MARKETING/DESIGN/CONSUMER TRENDS/INSPIRATIONS Cognac & Brandy News for Consumers & Industry Experts
The collector Value of a bottle of cognac is multi-dimensional:
[Age of bottle] X [Quality of cognac] X [Brand Luxury] X [Terroir] X [Rarety of the model] X [condition of the bottle] X [number available].
1. Age of Bottle:
Cognac was bottled in the seventies has less value than something produced in 1920s.
In the case of a Vintage cognac, extra value is added as there is a clear year associated with the cognac, plus it might have been re-bottled at a later stage and that dates also has a value.
2. Quality of Cognac
Most cognac is stated with these English terms as you all know cognac is mostly a spirit exported out and consumed outside of France, hence the use of English terms when qualifying cognac. Age and quality depends on the time the cognac has spent in oak casks – not the age of the bottle.
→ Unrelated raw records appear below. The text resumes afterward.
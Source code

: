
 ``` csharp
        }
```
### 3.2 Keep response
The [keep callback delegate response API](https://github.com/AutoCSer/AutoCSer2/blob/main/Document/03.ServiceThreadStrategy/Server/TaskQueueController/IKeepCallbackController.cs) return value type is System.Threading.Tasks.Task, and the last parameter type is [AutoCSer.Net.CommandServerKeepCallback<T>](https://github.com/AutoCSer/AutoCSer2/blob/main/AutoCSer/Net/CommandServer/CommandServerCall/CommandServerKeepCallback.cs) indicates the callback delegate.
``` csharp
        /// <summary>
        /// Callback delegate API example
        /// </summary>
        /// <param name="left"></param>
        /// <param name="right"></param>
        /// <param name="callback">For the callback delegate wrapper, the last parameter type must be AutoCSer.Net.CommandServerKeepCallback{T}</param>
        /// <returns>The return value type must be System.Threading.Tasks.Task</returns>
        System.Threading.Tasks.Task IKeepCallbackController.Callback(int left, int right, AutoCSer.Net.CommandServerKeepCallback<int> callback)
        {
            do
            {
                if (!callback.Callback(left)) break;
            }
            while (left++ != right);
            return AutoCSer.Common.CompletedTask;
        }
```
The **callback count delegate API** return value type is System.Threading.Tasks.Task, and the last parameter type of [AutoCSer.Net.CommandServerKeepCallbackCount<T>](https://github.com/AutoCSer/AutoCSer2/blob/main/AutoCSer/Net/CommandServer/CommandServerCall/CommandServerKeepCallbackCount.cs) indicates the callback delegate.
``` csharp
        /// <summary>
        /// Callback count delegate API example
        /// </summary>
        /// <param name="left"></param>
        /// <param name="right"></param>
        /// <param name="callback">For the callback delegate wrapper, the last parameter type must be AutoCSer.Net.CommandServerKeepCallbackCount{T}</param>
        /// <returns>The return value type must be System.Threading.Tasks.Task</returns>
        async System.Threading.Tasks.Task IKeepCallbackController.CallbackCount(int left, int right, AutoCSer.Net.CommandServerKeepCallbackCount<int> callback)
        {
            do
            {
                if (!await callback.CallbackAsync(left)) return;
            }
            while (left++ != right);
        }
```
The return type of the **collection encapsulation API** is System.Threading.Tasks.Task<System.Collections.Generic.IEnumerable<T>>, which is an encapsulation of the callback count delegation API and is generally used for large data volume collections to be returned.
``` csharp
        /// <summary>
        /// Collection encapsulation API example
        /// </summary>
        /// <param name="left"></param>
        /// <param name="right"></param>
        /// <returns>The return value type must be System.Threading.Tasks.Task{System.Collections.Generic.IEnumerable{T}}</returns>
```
VS= Very Special = 2 years old and more spent in oak cask. In French = Vieille Fine.
VSOP = Very Superior Old Pale = 4 years old and more spent in oak cask. In French = Tres Vieille Fine.
XO = Extra Old = 6 years old and more spent in oak cask. In French = Hors d’Age.
Extra = 6 years old and more spent in oak cask, but it is supposedly older. No French translation, just another Hors d’Age.
3. Brand Luxury
Different brands have different appeal, status, prestige and notoriety.
Some are popular, other are more obscure but more famous amongst connoisseurs, etc.
There are 7 different areas in Cognac which produces specific cognacs associated with the area.
These 7 areas have an ‘unofficial picking order’ which is unfortunate but a reality imposed by 100 years of political and economical reasoning. The following order is the most recognized order in terms of ‘prestige of the terroirs’ NOT MY OPINION.
1st Grande Champagne
2nd Petite Champagne
3rd Fine Champagne
5th Fins Bois
6th Bons Bois
7th Bois Ordinaires
5. Condition of the Bottle:
Most important is the amount of liquid left in the bottle, the quality of closure and its condition, the condition of the labels, and the packaging. Also to consider is the design and intrinsic packaging designs. For instance, decanters are more valuable than standard bottles, as well as wood boxes are worth more than cardboard packagings.
6. Number Available:
Limited editions are more valuable in the long run than standard productions. In addition, the ‘known’ number of bottles still available make an impact in the overall ‘exclusivity’ value of the bottle.